While the desire for knowledge for its own sake is the basis for 'science' and 'philosophy', it seems to be susceptible to various 'filters', some of which state that 'knowledge' comes also from sources other than observable events, rational deduction, or scientific analysis. These interpretations further imply that 'human knowledge' is insufficient to discover the 'truth', and that "God' is the keeper of the 'mysteries of life'. As Ernest Cassirer remarked when discussing Thomas Aquinas: 'Religious truth is supra-natural and supra-rational...'. He reminds us of Kierkegaard's 'religious life as the great paradox', and Tertullian's 'Credo quia absurdum'. (Cassirer, 72).
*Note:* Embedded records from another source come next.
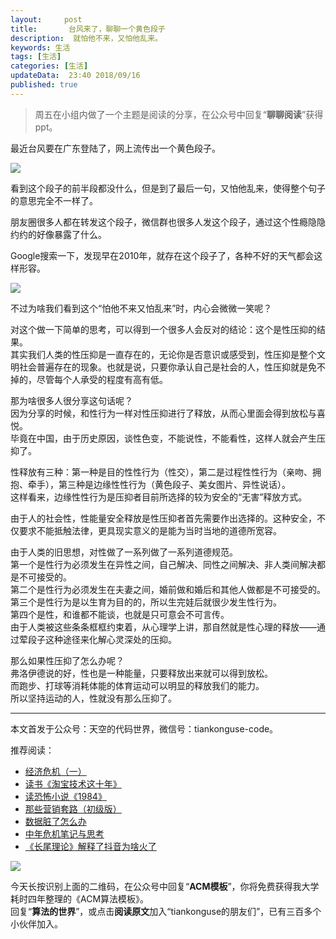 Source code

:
```yaml
---   
layout:     post  
title:       台风来了，聊聊一个黄色段子  
description:  就怕他不来，又怕他乱来。      
keywords: 生活 
tags: [生活]  
categories: [生活]  
updateData:  23:40 2018/09/16   
published: true   
---  
```



> 周五在小组内做了一个主题是阅读的分享，在公众号中回复“**聊聊阅读**”获得ppt。   



最近台风要在广东登陆了，网上流传出一个黄色段子。  


![](http://res.tiankonguse.com/images/2018/09/854329497349244791.jpg)  



看到这个段子的前半段都没什么，但是到了最后一句，又怕他乱来，使得整个句子的意思完全不一样了。  

朋友圈很多人都在转发这个段子，微信群也很多人发这个段子，通过这个性瘾隐隐约约的好像暴露了什么。  


Google搜索一下，发现早在2010年，就存在这个段子了，各种不好的天气都会这样形容。  


![](http://res.tiankonguse.com/images/2018/09/2018-09-16-00-30.png)  


不过为啥我们看到这个“怕他不来又怕乱来”时，内心会微微一笑呢？  



对这个做一下简单的思考，可以得到一个很多人会反对的结论：这个是性压抑的结果。  
其实我们人类的性压抑是一直存在的，无论你是否意识或感受到，性压抑是整个文明社会普遍存在的现象。也就是说，只要你承认自己是社会的人，性压抑就是免不掉的，尽管每个人承受的程度有高有低。  


那为啥很多人很分享这句话呢？  
因为分享的时候，和性行为一样对性压抑进行了释放，从而心里面会得到放松与喜悦。  
毕竟在中国，由于历史原因，谈性色变，不能说性，不能看性，这样人就会产生压抑了。  


性释放有三种：第一种是目的性性行为（性交），第二是过程性性行为（亲吻、拥抱、牵手），第三种是边缘性性行为（黄色段子、美女图片、异性说话）。  
这样看来，边缘性性行为是压抑者目前所选择的较为安全的“无害”释放方式。


由于人的社会性，性能量安全释放是性压抑者首先需要作出选择的。这种安全，不仅要求不能抵触法律，更具现实意义的是能为当时当地的道德所宽容。


由于人类的旧思想，对性做了一系列做了一系列道德规范。  
第一个是性行为必须发生在异性之间，自己解决、同性之间解决、非人类间解决都是不可接受的。  
第二个是性行为必须发生在夫妻之间，婚前做和婚后和其他人做都是不可接受的。  
第三个是性行为是以生育为目的的，所以生完娃后就很少发生性行为。  
第四个是性，和谁都不能谈，也就是只可意会不可言传。  
由于人类被这些条条框框约束着，从心理学上讲，那自然就是性心理的释放——通过荤段子这种途径来化解心灵深处的压抑。


那么如果性压抑了怎么办呢？  
弗洛伊德说的好，性也是一种能量，只要释放出来就可以得到放松。  
而跑步、打球等消耗体能的体育运动可以明显的释放我们的能力。  
所以坚持运动的人，性就没有那么压抑了。  


---


本文首发于公众号：天空的代码世界，微信号：tiankonguse-code。  


推荐阅读：  


* [经济危机（一）](https://mp.weixin.qq.com/s/hxO7oR8cLljSClYS-yE6pw)   
* [读书《淘宝技术这十年》](https://mp.weixin.qq.com/s/IeOQGh22U_1TPrf6sYYTkQ)  
* [读恐怖小说《1984》](https://mp.weixin.qq.com/s/q7HL5o_R5cqJc0b9Ll7EMw)    
* [那些营销套路（初级版）](https://mp.weixin.qq.com/s/xdvqZo9ll6kaL66Cdx)   
* [数据脏了怎么办](https://mp.weixin.qq.com/s/Blw4yxmIsE51dzzbNcfFbg)    
* [中年危机笔记与思考](https://mp.weixin.qq.com/s/dFzDtZS0JN6hhpc1DF-e_g)     
* [《长尾理论》解释了抖音为啥火了](https://mp.weixin.qq.com/s/sFWtMYj_WOKdgjolo7T56A)  



![](http://res.tiankonguse.com/images/tiankonguse-support.png)   


今天长按识别上面的二维码，在公众号中回复“**ACM模板**”，你将免费获得我大学耗时四年整理的《ACM算法模板》。  
回复“**算法的世界**”，或点击**阅读原文**加入“tiankonguse的朋友们”，已有三百多个小伙伴加入。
These historical antecedents to our current 'creationism' vs 'evolution' debates have been further influenced by the advent of 'postmodern' philosophy and its impact on the meanings of 'truth', 'relativism' and 'science'. Further, various misinterpretations of the meaning of 'postmodernism' and 'science' themselves have given 'creationists' a segue to the introduction of their mythological 'sciences' into American public education and into circles of scientific and philosophical debate. These, along with political pressure from Christian fundamentalist groups on the public school systems and some Christian 'charter schools', have permitted a mythological approach to science to gain a foothold in the United States:

Moreover, nature is always stronger than principles. (David Hume, quoted in Kahan, Le Lionnais, ed., 104).

Science is on its theoretical side... one of the most subversive agents ever invented by man... controversy whirls around the figures of Copernicus, Galileo, Darwin, Einstein, and Freud like black clouds rumbling with thunder...(Burr and Goldstein, 398).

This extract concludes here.